Connect consists of several interdependent services that work together to provide the full functionality of the platform.

  • Insights - Provides integration traces and metrics.

  • Identity + Identity Reconcilers - Manage flow access and enforce flow access authentication.

  • Resource Registry - Stores and serves integration resources such as secrets, schemas, and dynamic tables.

These Connect services are backed by other services:

  • PostgreSQL - Primary persistence provider for all Connect services, including flow-server.

  • MinIO - Side-channel for handling large messages.

  • OpenBAO - Manages, stores, and distributes sensitive data for the resource registry.

  • Elastic - Indexes logs and provides integration message trace data to insights.

  • VictoriaMetrics - Provides integration flow metrics.

For Connect to function properly, all services must be running and in a healthy state.

Connect architecture overview
Connect architecture overview

Service Health and Resource Usage

Use the Connect console and Grafana Dashboards to monitor the health of Connect services.

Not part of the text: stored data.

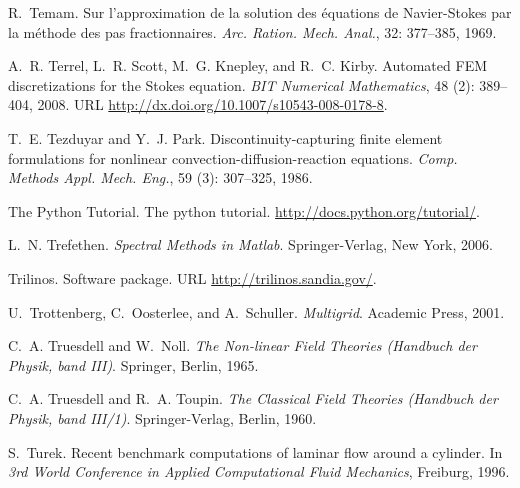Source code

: \begin{thebibliography}{467}
R.~Temam.
\newblock Sur l'approximation de la solution des {\'{e}}quations de
  {N}avier-{S}tokes par la m{\'{e}}thode des pas fractionnaires.
\newblock \emph{Arc. Ration. Mech. Anal.}, 32: 377--385, 1969.

A.~R. Terrel, L.~R. Scott, M.~G. Knepley, and R.~C. Kirby.
\newblock Automated {FEM} discretizations for the {S}tokes equation.
\newblock \emph{BIT Numerical Mathematics}, 48 (2): 389--404,
  2008.
\newblock URL \url{http://dx.doi.org/10.1007/s10543-008-0178-8}.

T.~E. Tezduyar and Y.~J. Park.
\newblock Discontinuity-capturing finite element formulations for nonlinear
  convection-diffusion-reaction equations.
\newblock \emph{Comp. Methods Appl. Mech. Eng.}, 59 (3):
  307--325, 1986.

The Python Tutorial.
\newblock The python tutorial.
\newblock \url{http://docs.python.org/tutorial/}.

L.~N. Trefethen.
\newblock \emph{Spectral Methods in Matlab}.
\newblock Springer-Verlag, New York, 2006.

{Trilinos}.
\newblock Software package.
\newblock URL \url{http://trilinos.sandia.gov/}.

U.~Trottenberg, C.~Oosterlee, and A.~Schuller.
\newblock \emph{Multigrid}.
\newblock Academic Press, 2001.

C.~A. Truesdell and W.~Noll.
\newblock \emph{The {N}on-linear {F}ield {T}heories ({H}andbuch der {P}hysik,
  band {I}{I}{I})}.
\newblock Springer, Berlin, 1965.

C.~A. Truesdell and R.~A. Toupin.
\newblock \emph{The {C}lassical {F}ield {T}heories ({H}andbuch der {P}hysik,
  band {I}{I}{I}/1)}.
\newblock Springer-Verlag, Berlin, 1960.

S.~Turek.
\newblock Recent benchmark computations of laminar flow around a cylinder.
\newblock In \emph{3rd World Conference in Applied Computational Fluid
  Mechanics}, Freiburg, 1996.


\end{thebibliography}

If any service is degraded or unavailable, it can impact the overall health of Connect and its ability to process messages. As a result, the first step in troubleshooting is to verify the health of all services.

All Connect microservices are JVM-based, so memory usage is one of the most important resources to monitor. Memory-related issues often appear as pod restarts caused by Out of Memory (OOM) kills. If you notice a high restart count for any Connect service, investigate the root cause.

Integration traffic is the main driver for resource usage across Connect services. Different aspects of the traffic will impact different services and resources. As traffic patterns change, resource usage and performance will also vary across services. High CPU usage can be expected when the system processes a large volume of messages. However, excessive memory usage is generally a sign of a problem and should be investigated. It is important to understand the type and volume of traffic the Connect cluster is expected to handle, and to configure flows accordingly by applying flow throttling parameters. You can monitor integration traffic over time by using the Connect Dashboard for inflight, buffered, and stashed messages.

In some scenarios, the volume of integration traffic may require increasing allocated memory, but this needs to be verified by analyzing the traffic. If a flow is misconfigured and consuming excessive memory, increasing memory allocation is unlikely to resolve the problem and may at best only mask the underlying issue.

Of all Connect services, integration traffic primarily affects the resource usage of the Flow Server. It also impacts its supporting services.

  • A high number of messages being processed directly affects PostgreSQL and Elastic resources.

  • Large messages that exceed the side-channel threshold impact MinIO resources because they are written to the side-channel.

If any other Connect services are running out of memory or consistently using high CPU, contact Connect support.